Evidentemente que a homofobia não vai ser totalmente exterminada com materiais educativos, ainda que muito bem formulados. Mas, é de igual verdade que ela tende a aumentar se as pessoas não tiverem acesso à informação de qualidade. Basta olhar para o movimento feminista e o movimento negro. Se não estamos em realidades ainda mais machistas e racistas, foi pela incansável investida na formação de pessoas mais bem informadas, politizadas. Por isso que hoje há uma tendência geral em não discriminar certas diferenças.

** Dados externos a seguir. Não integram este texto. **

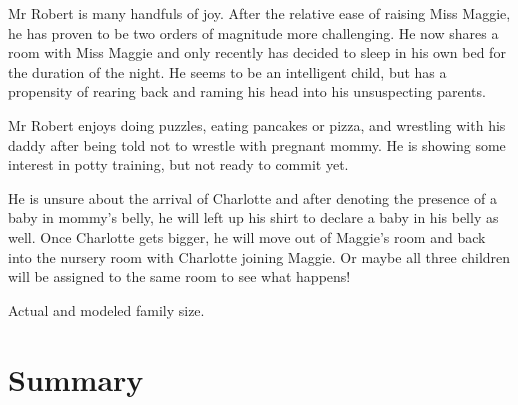 \documentclass{article}
\makeatletter
\newenvironment{figurehere}
  {\def\@captype{figure}}
  {}
\makeatother
\begin{document}
\begin{multicols}{2}
Mr Robert is many handfuls of joy.  After the relative ease of raising Miss
Maggie, he has proven to be two orders of magnitude more challenging.  He now
shares a room with Miss Maggie and only recently has decided to sleep in his own
bed for the duration of the night. He seems to be an intelligent child, but has
a propensity of rearing back and raming his head into his unsuspecting parents. 

Mr Robert enjoys doing puzzles, eating pancakes or pizza, and wrestling with his
daddy after being told not to wrestle with pregnant mommy.  He is showing some
interest in potty training, but not ready to commit yet.

He is unsure about the arrival of Charlotte and after denoting the presence of a
baby in mommy's belly, he will left up his shirt to declare a baby in his belly
as well.  Once Charlotte gets bigger, he will move out of Maggie's room and back
into the nursery room with Charlotte joining Maggie.  Or maybe all three
children will be assigned to the same room to see what happens!

\begin{figurehere}
 \centering   
 \caption{Actual and modeled family size.}
\end{figurehere}

\section{Summary}


\end{multicols}
\end{document}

Evidentemente que leis específicas também ajudaram a diminuir as agressões contra mulheres e pessoas negras, mas não foi a criminalização do preconceito a responsável pelas grandes mudanças. A educação, por mais que muitos duvidem, é uma arma mais poderosa do que a ameaça da prisão. E aqui temos que entender a educação produzida na escola, e também a construída em tantos outros lugares da sociedade.

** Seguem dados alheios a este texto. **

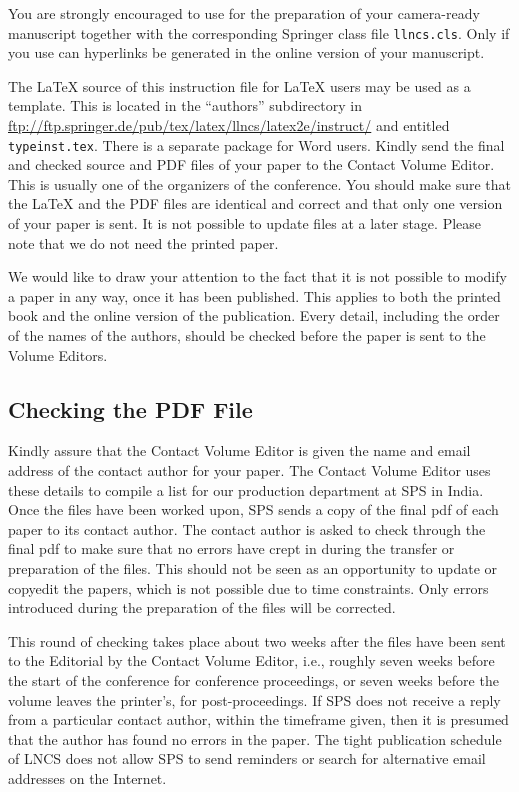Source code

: \documentclass[runningheads,a4paper]{llncs}
\begin{document}
You are strongly encouraged to use \LaTeXe{} for the
preparation of your camera-ready manuscript together with the
corresponding Springer class file \verb+llncs.cls+. Only if you use
\LaTeXe{} can hyperlinks be generated in the online version
of your manuscript.

The \LaTeX{} source of this instruction file for \LaTeX{} users may be
used as a template. This is
located in the ``authors'' subdirectory in
\url{ftp://ftp.springer.de/pub/tex/latex/llncs/latex2e/instruct/} and
entitled \texttt{typeinst.tex}. There is a separate package for Word
users. Kindly send the final and checked source
and PDF files of your paper to the Contact Volume Editor. This is
usually one of the organizers of the conference. You should make sure
that the \LaTeX{} and the PDF files are identical and correct and that
only one version of your paper is sent. It is not possible to update
files at a later stage. Please note that we do not need the printed
paper.

We would like to draw your attention to the fact that it is not possible
to modify a paper in any way, once it has been published. This applies
to both the printed book and the online version of the publication.
Every detail, including the order of the names of the authors, should
be checked before the paper is sent to the Volume Editors.

\subsection{Checking the PDF File}

Kindly assure that the Contact Volume Editor is given the name and email
address of the contact author for your paper. The Contact Volume Editor
uses these details to compile a list for our production department at
SPS in India. Once the files have been worked upon, SPS sends a copy of
the final pdf of each paper to its contact author. The contact author is
asked to check through the final pdf to make sure that no errors have
crept in during the transfer or preparation of the files. This should
not be seen as an opportunity to update or copyedit the papers, which is
not possible due to time constraints. Only errors introduced during the
preparation of the files will be corrected.

This round of checking takes place about two weeks after the files have
been sent to the Editorial by the Contact Volume Editor, i.e., roughly
seven weeks before the start of the conference for conference
proceedings, or seven weeks before the volume leaves the printer's, for
post-proceedings. If SPS does not receive a reply from a particular
contact author, within the timeframe given, then it is presumed that the
author has found no errors in the paper. The tight publication schedule
of LNCS does not allow SPS to send reminders or search for alternative
email addresses on the Internet.
\end{document}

Ministro, não há dúvidas que precisamos estudar a questão da homofobia, como disse quando tentou minimizar o seu infeliz posicionamento em não defender os materiais educativos em questão. Então, porque você não vai se informar sobre as pesquisas já realizadas? O material educativo guardado em suas gavetas, aquele vetado pela presidenta, só existe porque pesquisas há anos são realizadas no Brasil, seja pelo movimento social ou por instâncias acadêmicas (ou pelos dois juntos). Estes estudos afirmam que se aprende a agredir viado dentro da escola. As travestis estão aí para comprovar que dados científicos ganham vida a partir do sofrimento delas.

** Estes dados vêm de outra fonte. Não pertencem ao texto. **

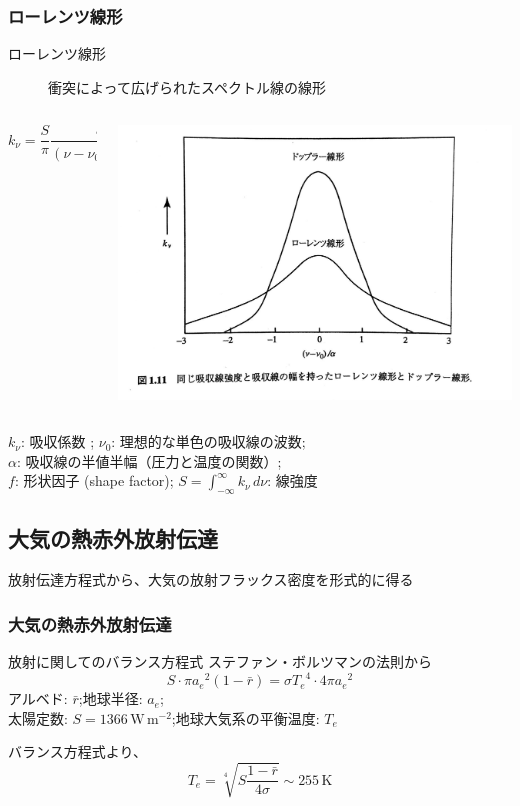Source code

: \documentclass[unicode,colorlinks]{beamer}
\newcommand{\centeralign}[1]{\rule{0pt}{0pt}\hfill#1\hfill\rule{0pt}{0pt}}
\newcommand{\Unit}[1]{\,\mathrm{#1}}
\begin{document}
\begin{frame}
	\frametitle{ローレンツ線形}
	\begin{description}
		\item[ローレンツ線形] 衝突によって広げられたスペクトル線の線形
	\end{description}

	\begin{columns}
		\begin{column}{0.6\textwidth}
			\[k_\nu=\frac{S}{\pi}\frac{\alpha}{(\nu-\nu_0)^2+\alpha^2}=Sf[\nu-\nu_0]\]
		\end{column}
		\begin{column}{0.3\textwidth}
			\centeralign{\includegraphics[width=\textwidth]{lorentz.jpg}}
		\end{column}
	\end{columns}

	$k_\nu$: 吸収係数 ;\quad
	$\nu_0$: 理想的な単色の吸収線の波数;\\
	$\alpha$: 吸収線の半値半幅（圧力と温度の関数）;\\
	$f$: 形状因子 (shape factor);\quad
	$\displaystyle S=\int^\infty_{-\infty}k_\nu\,d\nu$: 線強度
\end{frame}

\begin{frame}
	\section{大気の熱赤外放射伝達}
	放射伝達方程式から、大気の放射フラックス密度を形式的に得る
\end{frame}

\begin{frame}
	\frametitle{大気の熱赤外放射伝達}
	\begin{block}{放射に関してのバランス方程式}
		ステファン・ボルツマンの法則から
		\[S\cdot\pi{a_e}^2(1-\bar r)=\sigma{T_e}^4\cdot4\pi{a_e}^2\]
		アルベド: $\bar r$;\quad 地球半径: $a_e$;\quad\\
		太陽定数: $S=1366\Unit{W\,m^{-2}}$;\quad 地球大気系の平衡温度: $T_e$

		バランス方程式より、
		\[T_e=\sqrt[4]{S\frac{1-\bar r}{4\sigma}}\sim255\Unit{K}\]
	\end{block}
\end{frame}
\end{document}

Uma dessas pesquisas, patrocinada com verba pública que envolveu também apoio do seu ministério, diz o seguinte: "As consequências da homofobia são muito prejudiciais para adolescentes LGBT e inclui tristeza, baixa autoestima, isolamento, violência, abandono escolar e até o suicídio". Esta constatação foi levantada junto a escolas públicas municipais e estaduais de onze estados brasileiros, em uma pesquisa inédita no país, cujos dados foram divulgados no ano passado. Eles podem ser conferidos no site da Reprolatina.
A gravidade da questão é que foi comprovado o que quase todo mudo com certa sensibilidade e inteligência já sabia: homofobia mata. Além disso, professores assumiram que não têm informação suficiente para abordar o tema. Por outro lado, estudantes têm a percepção de que o preconceito é muito presente na escola. Ambos concordam com o fato de que esse problema se resolveria (ou começaria a ser resolvido) no âmbito da educação, com mais informações.
Então, ministro, será que esses dados já não te dão algumas pistas para a ação? Eles já não te ajudam a cumprir com o seu papel? Ou você vai querer nos convencer de que não se converteu aos apelos (via os conchavos políticos) dos católicos e evangélicos homofóbicos? Entendemos errado, ou você está atuando em prol de valores que em nada cumprem com a demanda da laicidade do Estado brasileiro?
Ah, e antes que eu me esqueça, quando voltar a Campinas e for caminhar pelas ruas aqui do centro, procure ser mais franco e direto sobre os seus posicionamentos do que nos últimos dias. Não subestime a nossa inteligência. Assuma de que lado você está, ainda que isso possa parecer vergonhoso diante da história de luta do movimento social desse país. Assim, sendo mais honesto, ajudará também a diminuir o preconceito contra os políticos. Ou teremos que produzir pesquisas para comprovar que vocês não estão em alta?
*Tiago Duque é sociólogo e tem experiência como educador em diferentes áreas, desde a formação de professores à educação social de rua. Milita no Identidade - Grupo de Luta Pela Diversidade Sexual. Gosta de pensar e agir com quem quer fazer algo de novo, em busca de um outro mundo possível.